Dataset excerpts
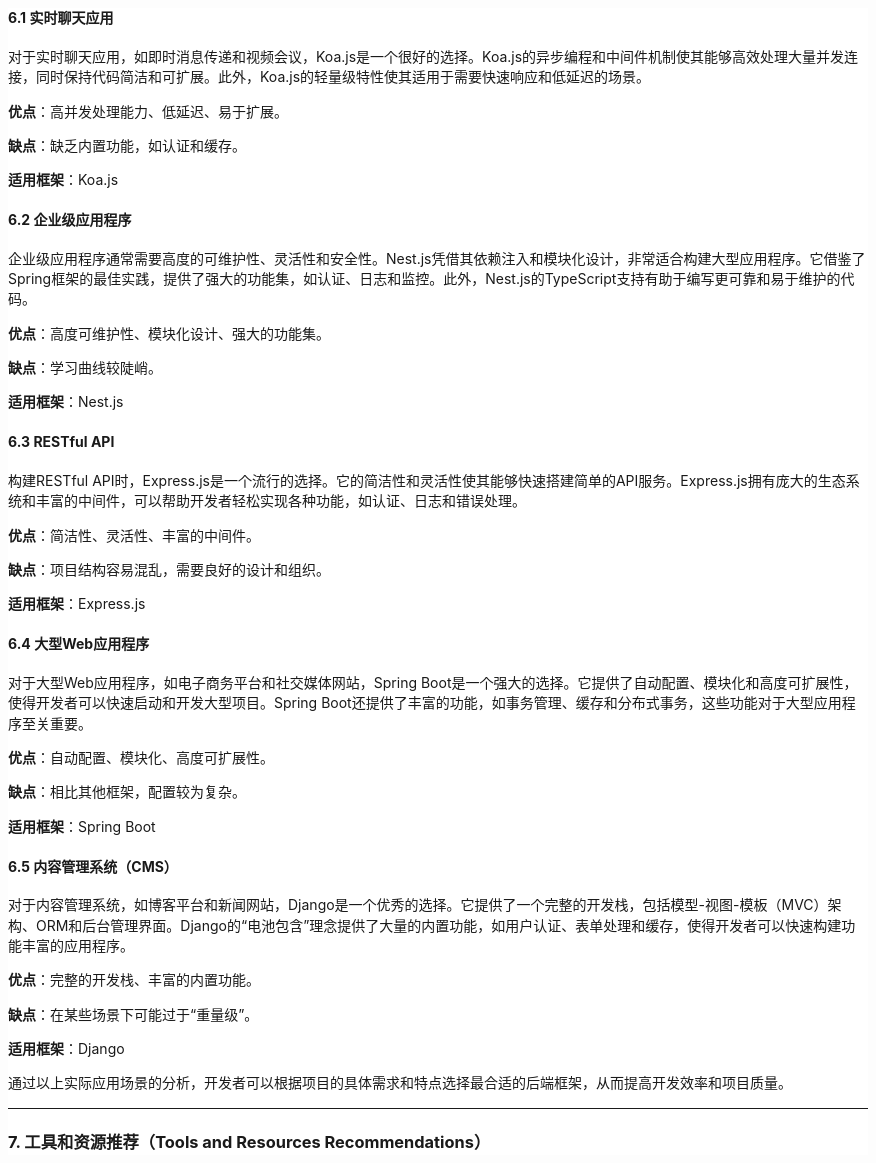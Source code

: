 #### 6.1 实时聊天应用

对于实时聊天应用，如即时消息传递和视频会议，Koa.js是一个很好的选择。Koa.js的异步编程和中间件机制使其能够高效处理大量并发连接，同时保持代码简洁和可扩展。此外，Koa.js的轻量级特性使其适用于需要快速响应和低延迟的场景。

**优点**：高并发处理能力、低延迟、易于扩展。

**缺点**：缺乏内置功能，如认证和缓存。

**适用框架**：Koa.js

#### 6.2 企业级应用程序

企业级应用程序通常需要高度的可维护性、灵活性和安全性。Nest.js凭借其依赖注入和模块化设计，非常适合构建大型应用程序。它借鉴了Spring框架的最佳实践，提供了强大的功能集，如认证、日志和监控。此外，Nest.js的TypeScript支持有助于编写更可靠和易于维护的代码。

**优点**：高度可维护性、模块化设计、强大的功能集。

**缺点**：学习曲线较陡峭。

**适用框架**：Nest.js

#### 6.3 RESTful API

构建RESTful API时，Express.js是一个流行的选择。它的简洁性和灵活性使其能够快速搭建简单的API服务。Express.js拥有庞大的生态系统和丰富的中间件，可以帮助开发者轻松实现各种功能，如认证、日志和错误处理。

**优点**：简洁性、灵活性、丰富的中间件。

**缺点**：项目结构容易混乱，需要良好的设计和组织。

**适用框架**：Express.js

#### 6.4 大型Web应用程序

对于大型Web应用程序，如电子商务平台和社交媒体网站，Spring Boot是一个强大的选择。它提供了自动配置、模块化和高度可扩展性，使得开发者可以快速启动和开发大型项目。Spring Boot还提供了丰富的功能，如事务管理、缓存和分布式事务，这些功能对于大型应用程序至关重要。

**优点**：自动配置、模块化、高度可扩展性。

**缺点**：相比其他框架，配置较为复杂。

**适用框架**：Spring Boot

#### 6.5 内容管理系统（CMS）

对于内容管理系统，如博客平台和新闻网站，Django是一个优秀的选择。它提供了一个完整的开发栈，包括模型-视图-模板（MVC）架构、ORM和后台管理界面。Django的“电池包含”理念提供了大量的内置功能，如用户认证、表单处理和缓存，使得开发者可以快速构建功能丰富的应用程序。

**优点**：完整的开发栈、丰富的内置功能。

**缺点**：在某些场景下可能过于“重量级”。

**适用框架**：Django

通过以上实际应用场景的分析，开发者可以根据项目的具体需求和特点选择最合适的后端框架，从而提高开发效率和项目质量。

-------------------

### 7. 工具和资源推荐（Tools and Resources Recommendations）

What the task asks: Collect each line of the entries that has the word "适用框架", copying it in full.

Task output:
**适用框架**：Koa.js
**适用框架**：Nest.js
**适用框架**：Express.js
**适用框架**：Spring Boot
**适用框架**：Django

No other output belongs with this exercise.